Segment Start: LISTED RECORDS

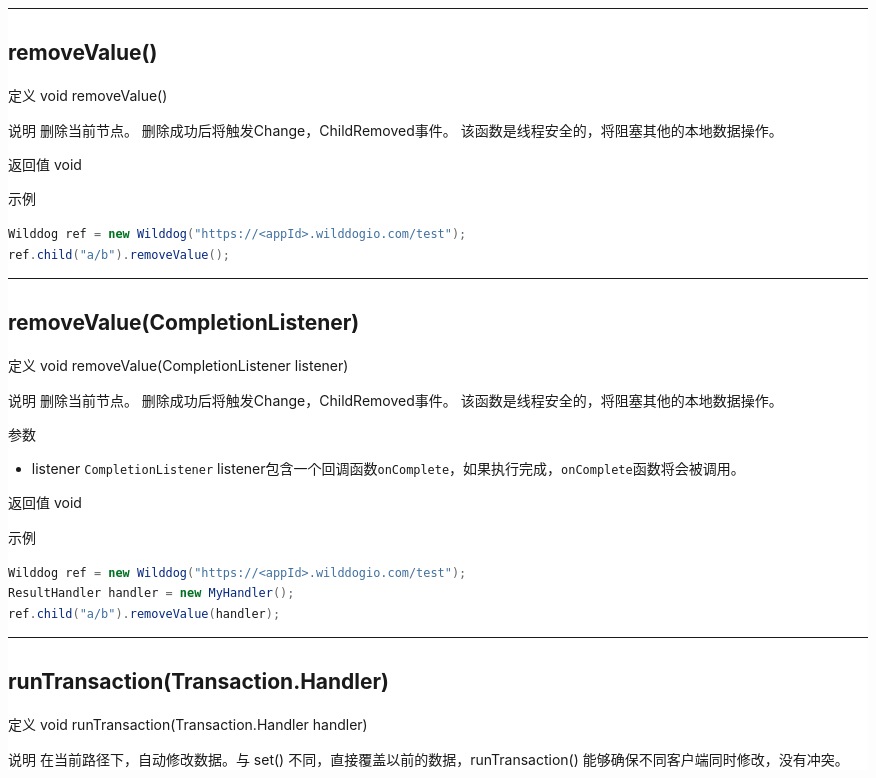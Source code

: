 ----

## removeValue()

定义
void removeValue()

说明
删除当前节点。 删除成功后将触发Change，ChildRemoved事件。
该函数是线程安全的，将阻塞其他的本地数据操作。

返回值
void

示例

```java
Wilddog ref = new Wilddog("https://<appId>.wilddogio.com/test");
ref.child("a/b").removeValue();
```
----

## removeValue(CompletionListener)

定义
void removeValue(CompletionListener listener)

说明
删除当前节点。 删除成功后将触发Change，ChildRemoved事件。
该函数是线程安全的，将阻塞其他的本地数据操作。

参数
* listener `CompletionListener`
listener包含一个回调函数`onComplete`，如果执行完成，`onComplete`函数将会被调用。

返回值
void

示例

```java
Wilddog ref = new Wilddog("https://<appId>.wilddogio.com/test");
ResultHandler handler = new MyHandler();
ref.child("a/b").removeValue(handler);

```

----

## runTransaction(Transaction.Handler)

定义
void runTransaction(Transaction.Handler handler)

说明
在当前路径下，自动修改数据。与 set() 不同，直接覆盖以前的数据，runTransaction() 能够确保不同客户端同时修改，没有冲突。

Segment End: LISTED RECORDS

Leaving out only the pictures, return the material above unchanged.

**YOUR RESPONSE**
Source code

: ----

## removeValue()

定义
void removeValue()

说明
删除当前节点。 删除成功后将触发Change，ChildRemoved事件。
该函数是线程安全的，将阻塞其他的本地数据操作。

返回值
void

示例

```java
Wilddog ref = new Wilddog("https://<appId>.wilddogio.com/test");
ref.child("a/b").removeValue();
```
----

## removeValue(CompletionListener)

定义
void removeValue(CompletionListener listener)

说明
删除当前节点。 删除成功后将触发Change，ChildRemoved事件。
该函数是线程安全的，将阻塞其他的本地数据操作。

参数
* listener `CompletionListener`
listener包含一个回调函数`onComplete`，如果执行完成，`onComplete`函数将会被调用。

返回值
void

示例

```java
Wilddog ref = new Wilddog("https://<appId>.wilddogio.com/test");
ResultHandler handler = new MyHandler();
ref.child("a/b").removeValue(handler);

```

----

## runTransaction(Transaction.Handler)

定义
void runTransaction(Transaction.Handler handler)

说明
在当前路径下，自动修改数据。与 set() 不同，直接覆盖以前的数据，runTransaction() 能够确保不同客户端同时修改，没有冲突。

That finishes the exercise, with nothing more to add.